> _WHAT YOU ARE ASKED TO DO_:
Write out nothing except the lines of the entries below, from the first through the one containing "如果您可以使用当前的许可证来", exactly and without pictures.

(Dataset items)
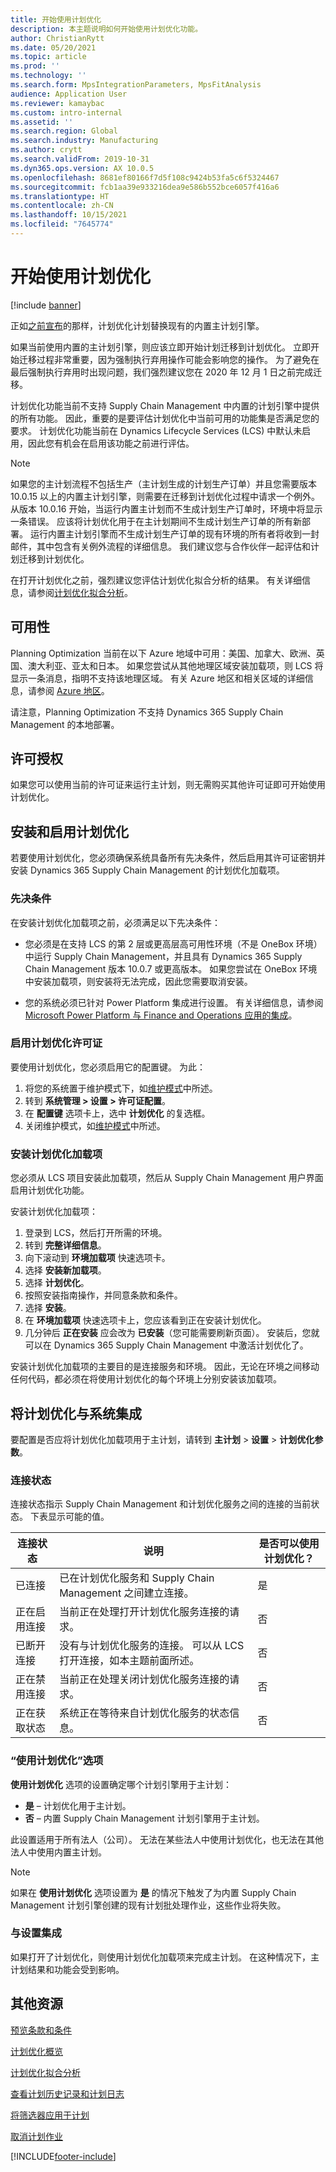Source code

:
 ```yaml
---
title: 开始使用计划优化
description: 本主题说明如何开始使用计划优化功能。
author: ChristianRytt
ms.date: 05/20/2021
ms.topic: article
ms.prod: ''
ms.technology: ''
ms.search.form: MpsIntegrationParameters, MpsFitAnalysis
audience: Application User
ms.reviewer: kamaybac
ms.custom: intro-internal
ms.assetid: ''
ms.search.region: Global
ms.search.industry: Manufacturing
ms.author: crytt
ms.search.validFrom: 2019-10-31
ms.dyn365.ops.version: AX 10.0.5
ms.openlocfilehash: 8681ef80166f7d5f108c9424b53fa5c6f5324467
ms.sourcegitcommit: fcb1aa39e933216dea9e586b552bce6057f416a6
ms.translationtype: HT
ms.contentlocale: zh-CN
ms.lasthandoff: 10/15/2021
ms.locfileid: "7645774"
---
```

# <a name="get-started-with-planning-optimization"></a>开始使用计划优化

[!include [banner](../../includes/banner.md)]

正如[之前宣布](../../get-started/removed-deprecated-features-scm-updates.md#use-of-built-in-supply-chain-management-master-planning-engine-for-distribution-scenarios)的那样，计划优化计划替换现有的内置主计划引擎。

如果当前使用内置的主计划引擎，则应该立即开始计划迁移到计划优化。 立即开始迁移过程非常重要，因为强制执行弃用操作可能会影响您的操作。 为了避免在最后强制执行弃用时出现问题，我们强烈建议您在 2020 年 12 月 1 日之前完成迁移。 

计划优化功能当前不支持 Supply Chain Management 中内置的计划引擎中提供的所有功能。 因此，重要的是要评估计划优化中当前可用的功能集是否满足您的要求。 计划优化功能当前在 Dynamics Lifecycle Services (LCS) 中默认未启用，因此您有机会在启用该功能之前进行评估。

> [!NOTE]
> 如果您的主计划流程不包括生产（主计划生成的计划生产订单）并且您需要版本 10.0.15 以上的内置主计划引擎，则需要在迁移到计划优化过程中请求一个例外。 从版本 10.0.16 开始，当运行内置主计划而不生成计划生产订单时，环境中将显示一条错误。 应该将计划优化用于在主计划期间不生成计划生产订单的所有新部署。 运行内置主计划引擎而不生成计划生产订单的现有环境的所有者将收到一封邮件，其中包含有关例外流程的详细信息。 我们建议您与合作伙伴一起评估和计划迁移到计划优化。

在打开计划优化之前，强烈建议您评估计划优化拟合分析的结果。 有关详细信息，请参阅[计划优化拟合分析](planning-optimization-fit-analysis.md)。

## <a name="availability"></a>可用性

Planning Optimization 当前在以下 Azure 地域中可用：美国、加拿大、欧洲、英国、澳大利亚、亚太和日本。 如果您尝试从其他地理区域安装加载项，则 LCS 将显示一条消息，指明不支持该地理区域。 有关 Azure 地区和相关区域的详细信息，请参阅 [Azure 地区](https://azure.microsoft.com/global-infrastructure/geographies/#geographies)。

请注意，Planning Optimization 不支持 Dynamics 365 Supply Chain Management 的本地部署。

## <a name="licensing"></a>许可授权

如果您可以使用当前的许可证来运行主计划，则无需购买其他许可证即可开始使用计划优化。

## <a name="install-and-enable-planning-optimization"></a>安装和启用计划优化

若要使用计划优化，您必须确保系统具备所有先决条件，然后启用其许可证密钥并安装 Dynamics 365 Supply Chain Management 的计划优化加载项。

### <a name="prerequisites"></a>先决条件

在安装计划优化加载项之前，必须满足以下先决条件：

- 您必须是在支持 LCS 的第 2 层或更高层高可用性环境（不是 OneBox 环境）中运行 Supply Chain Management，并且具有 Dynamics 365 Supply Chain Management 版本 10.0.7 或更高版本。 如果您尝试在 OneBox 环境中安装加载项，则安装将无法完成，因此您需要取消安装。

- 您的系统必须已针对 Power Platform 集成进行设置。 有关详细信息，请参阅 [Microsoft Power Platform 与 Finance and Operations 应用的集成](../../../fin-ops-core/dev-itpro/power-platform/overview.md)。

### <a name="enable-the-planning-optimization-license"></a>启用计划优化许可证

要使用计划优化，您必须启用它的配置键。 为此：

1. 将您的系统置于维护模式下，如[维护模式](../../../fin-ops-core/dev-itpro/sysadmin/maintenance-mode.md)中所述。
1. 转到 **系统管理 \> 设置 \> 许可证配置**。
1. 在 **配置键** 选项卡上，选中 **计划优化** 的复选框。
1. 关闭维护模式，如[维护模式](../../../fin-ops-core/dev-itpro/sysadmin/maintenance-mode.md)中所述。

### <a name="install-the-planning-optimization-add-in"></a>安装计划优化加载项

您必须从 LCS 项目安装此加载项，然后从 Supply Chain Management 用户界面启用计划优化功能。

安装计划优化加载项：

1. 登录到 LCS，然后打开所需的环境。
1. 转到 **完整详细信息**。
1. 向下滚动到 **环境加载项** 快速选项卡。
1. 选择 **安装新加载项**。
1. 选择 **计划优化**。
1. 按照安装指南操作，并同意条款和条件。
1. 选择 **安装**。
1. 在 **环境加载项** 快速选项卡上，您应该看到正在安装计划优化。
1. 几分钟后 **正在安装** 应会改为 **已安装**（您可能需要刷新页面）。 安装后，您就可以在 Dynamics 365 Supply Chain Management 中激活计划优化了。

安装计划优化加载项的主要目的是连接服务和环境。 因此，无论在环境之间移动任何代码，都必须在将使用计划优化的每个环境上分别安装该加载项。

## <a name="integrate-planning-optimization-with-your-system"></a>将计划优化与系统集成

要配置是否应将计划优化加载项用于主计划，请转到 **主计划** \> **设置** \> **计划优化参数**。

### <a name="connection-status"></a>连接状态

连接状态指示 Supply Chain Management 和计划优化服务之间的连接的当前状态。 下表显示可能的值。

| 连接状态 | 说明 | 是否可以使用计划优化？ |
|---|---|---|
| 已连接 | 已在计划优化服务和 Supply Chain Management 之间建立连接。 | 是 |
| 正在启用连接 | 当前正在处理打开计划优化服务连接的请求。 | 否 |
| 已断开连接 | 没有与计划优化服务的连接。 可以从 LCS 打开连接，如本主题前面所述。 | 否 |
| 正在禁用连接 | 当前正在处理关闭计划优化服务连接的请求。 | 否 |
| 正在获取状态 | 系统正在等待来自计划优化服务的状态信息。 | 否 |

### <a name="the-use-planning-optimization-option"></a>“使用计划优化”选项

**使用计划优化** 选项的设置确定哪个计划引擎用于主计划：

- **是** – 计划优化用于主计划。
- **否** – 内置 Supply Chain Management 计划引擎用于主计划。

此设置适用于所有法人（公司）。 无法在某些法人中使用计划优化，也无法在其他法人中使用内置主计划。

> [!NOTE]
> 如果在 **使用计划优化** 选项设置为 **是** 的情况下触发了为内置 Supply Chain Management 计划引擎创建的现有计划批处理作业，这些作业将失败。

### <a name="integration-with-the-setup"></a>与设置集成

如果打开了计划优化，则使用计划优化加载项来完成主计划。 在这种情况下，主计划结果和功能会受到影响。

## <a name="additional-resources"></a>其他资源

[预览条款和条件](https://go.microsoft.com/fwlink/?linkid=2015274)

[计划优化概览](planning-optimization-overview.md)

[计划优化拟合分析](planning-optimization-fit-analysis.md)

[查看计划历史记录和计划日志](plan-history-logs.md)

[将筛选器应用于计划](plan-filters.md)

[取消计划作业](cancel-planning-job.md)


[!INCLUDE[footer-include](../../../includes/footer-banner.md)]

> _ANSWER SPACE_:
Source code

:
 ```yaml
---
title: 开始使用计划优化
description: 本主题说明如何开始使用计划优化功能。
author: ChristianRytt
ms.date: 05/20/2021
ms.topic: article
ms.prod: ''
ms.technology: ''
ms.search.form: MpsIntegrationParameters, MpsFitAnalysis
audience: Application User
ms.reviewer: kamaybac
ms.custom: intro-internal
ms.assetid: ''
ms.search.region: Global
ms.search.industry: Manufacturing
ms.author: crytt
ms.search.validFrom: 2019-10-31
ms.dyn365.ops.version: AX 10.0.5
ms.openlocfilehash: 8681ef80166f7d5f108c9424b53fa5c6f5324467
ms.sourcegitcommit: fcb1aa39e933216dea9e586b552bce6057f416a6
ms.translationtype: HT
ms.contentlocale: zh-CN
ms.lasthandoff: 10/15/2021
ms.locfileid: "7645774"
---
```

# <a name="get-started-with-planning-optimization"></a>开始使用计划优化

[!include [banner](../../includes/banner.md)]

正如[之前宣布](../../get-started/removed-deprecated-features-scm-updates.md#use-of-built-in-supply-chain-management-master-planning-engine-for-distribution-scenarios)的那样，计划优化计划替换现有的内置主计划引擎。

如果当前使用内置的主计划引擎，则应该立即开始计划迁移到计划优化。 立即开始迁移过程非常重要，因为强制执行弃用操作可能会影响您的操作。 为了避免在最后强制执行弃用时出现问题，我们强烈建议您在 2020 年 12 月 1 日之前完成迁移。 

计划优化功能当前不支持 Supply Chain Management 中内置的计划引擎中提供的所有功能。 因此，重要的是要评估计划优化中当前可用的功能集是否满足您的要求。 计划优化功能当前在 Dynamics Lifecycle Services (LCS) 中默认未启用，因此您有机会在启用该功能之前进行评估。

> [!NOTE]
> 如果您的主计划流程不包括生产（主计划生成的计划生产订单）并且您需要版本 10.0.15 以上的内置主计划引擎，则需要在迁移到计划优化过程中请求一个例外。 从版本 10.0.16 开始，当运行内置主计划而不生成计划生产订单时，环境中将显示一条错误。 应该将计划优化用于在主计划期间不生成计划生产订单的所有新部署。 运行内置主计划引擎而不生成计划生产订单的现有环境的所有者将收到一封邮件，其中包含有关例外流程的详细信息。 我们建议您与合作伙伴一起评估和计划迁移到计划优化。

在打开计划优化之前，强烈建议您评估计划优化拟合分析的结果。 有关详细信息，请参阅[计划优化拟合分析](planning-optimization-fit-analysis.md)。

## <a name="availability"></a>可用性

Planning Optimization 当前在以下 Azure 地域中可用：美国、加拿大、欧洲、英国、澳大利亚、亚太和日本。 如果您尝试从其他地理区域安装加载项，则 LCS 将显示一条消息，指明不支持该地理区域。 有关 Azure 地区和相关区域的详细信息，请参阅 [Azure 地区](https://azure.microsoft.com/global-infrastructure/geographies/#geographies)。

请注意，Planning Optimization 不支持 Dynamics 365 Supply Chain Management 的本地部署。

## <a name="licensing"></a>许可授权

如果您可以使用当前的许可证来运行主计划，则无需购买其他许可证即可开始使用计划优化。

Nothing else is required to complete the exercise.